▸ WHAT THE EXERCISE ASKS: Among the lines below, take the one holding "##### If you", the one holding "- from the Multihash", and all lines between them. Set them down exactly.

▸ Collected data:
[Start of section]

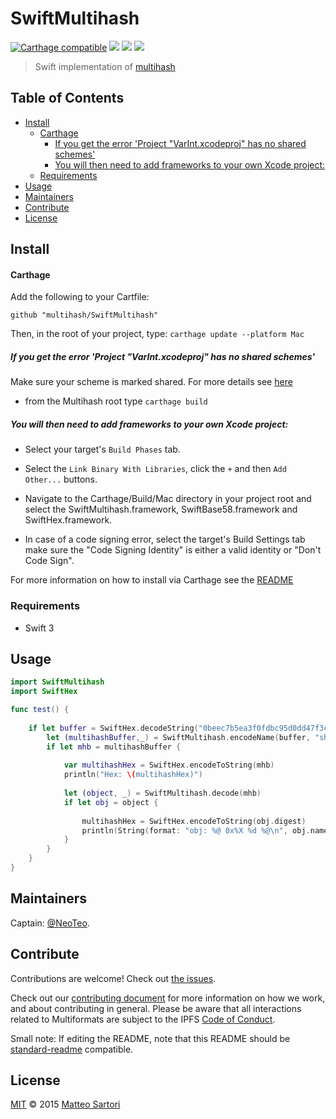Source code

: # SwiftMultihash

[![Carthage compatible](https://img.shields.io/badge/Carthage-compatible-4BC51D.svg?style=flat)](https://github.com/Carthage/Carthage)
[![](https://img.shields.io/badge/project-multiformats-blue.svg?style=flat-square)](https://github.com/multiformats/multiformats)
[![](https://img.shields.io/badge/freenode-%23ipfs-blue.svg?style=flat-square)](https://webchat.freenode.net/?channels=%23ipfs)
[![](https://img.shields.io/badge/readme%20style-standard-brightgreen.svg?style=flat-square)](https://github.com/RichardLitt/standard-readme)

> Swift implementation of [multihash](//github.com/multiformats/multihash)

## Table of Contents

- [Install](#install)
    - [Carthage](#carthage)
      - [If you get the error 'Project "VarInt.xcodeproj" has no shared schemes'](#if-you-get-the-error-project-varintxcodeproj-has-no-shared-schemes)
      - [You will then need to add frameworks to your own Xcode project:](#you-will-then-need-to-add-frameworks-to-your-own-xcode-project)
  - [Requirements](#requirements)
- [Usage](#usage)
- [Maintainers](#maintainers)
- [Contribute](#contribute)
- [License](#license)

## Install

#### Carthage
Add the following to your Cartfile:
```
github "multihash/SwiftMultihash"
```
Then, in the root of your project, type:
`carthage update --platform Mac`

##### If you get the error 'Project "VarInt.xcodeproj" has no shared schemes'
Make sure your scheme is marked shared. For more details see [here](https://github.com/Carthage/Carthage)

- from the Multihash root type `carthage build`

##### You will then need to add frameworks to your own Xcode project:

- Select your target's `Build Phases` tab.

- Select the `Link Binary With Libraries`, click the `+` and then `Add Other...` buttons.

- Navigate to the Carthage/Build/Mac directory in your project root and select the SwiftMultihash.framework, SwiftBase58.framework and SwiftHex.framework.  

 - In case of a code signing error, select the target's Build Settings tab make sure the "Code Signing Identity" is either a valid identity or "Don't Code Sign".

 For more information on how to install via Carthage see the [README][carthage-installation]

 [carthage-installation]: https://github.com/Carthage/Carthage#adding-frameworks-to-an-application

### Requirements

- Swift 3

## Usage

```Swift
import SwiftMultihash 
import SwiftHex

func test() {
    
    if let buffer = SwiftHex.decodeString("0beec7b5ea3f0fdbc95d0dd47f3c5bc275da8a33") {
        let (multihashBuffer,_) = SwiftMultihash.encodeName(buffer, "sha1")
        if let mhb = multihashBuffer {
            
            var multihashHex = SwiftHex.encodeToString(mhb)
            println("Hex: \(multihashHex)")
    
            let (object, _) = SwiftMultihash.decode(mhb)
            if let obj = object {
                
                multihashHex = SwiftHex.encodeToString(obj.digest)
                println(String(format: "obj: %@ 0x%X %d %@\n", obj.name!, obj.code, obj.length, multihashHex))
            }
        }
    }
}
```

## Maintainers

Captain: [@NeoTeo](https://github.com/NeoTeo).

## Contribute

Contributions are welcome! Check out [the issues](https://github.com/multiformats/SwiftMultihash/issues).

Check out our [contributing document](https://github.com/multiformats/multiformats/blob/master/contributing.md) for more information on how we work, and about contributing in general. Please be aware that all interactions related to Multiformats are subject to the IPFS [Code of Conduct](https://github.com/ipfs/community/blob/master/code-of-conduct.md).

Small note: If editing the README, note that this README should be [standard-readme](https://github.com/RichardLitt/standard-readme) compatible.

## License

[MIT](LICENSE) © 2015 [Matteo Sartori](https://github.com/NeoTeo)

[End of section]

▸ RESULT BELOW:
##### If you get the error 'Project "VarInt.xcodeproj" has no shared schemes'
Make sure your scheme is marked shared. For more details see [here](https://github.com/Carthage/Carthage)

- from the Multihash root type `carthage build`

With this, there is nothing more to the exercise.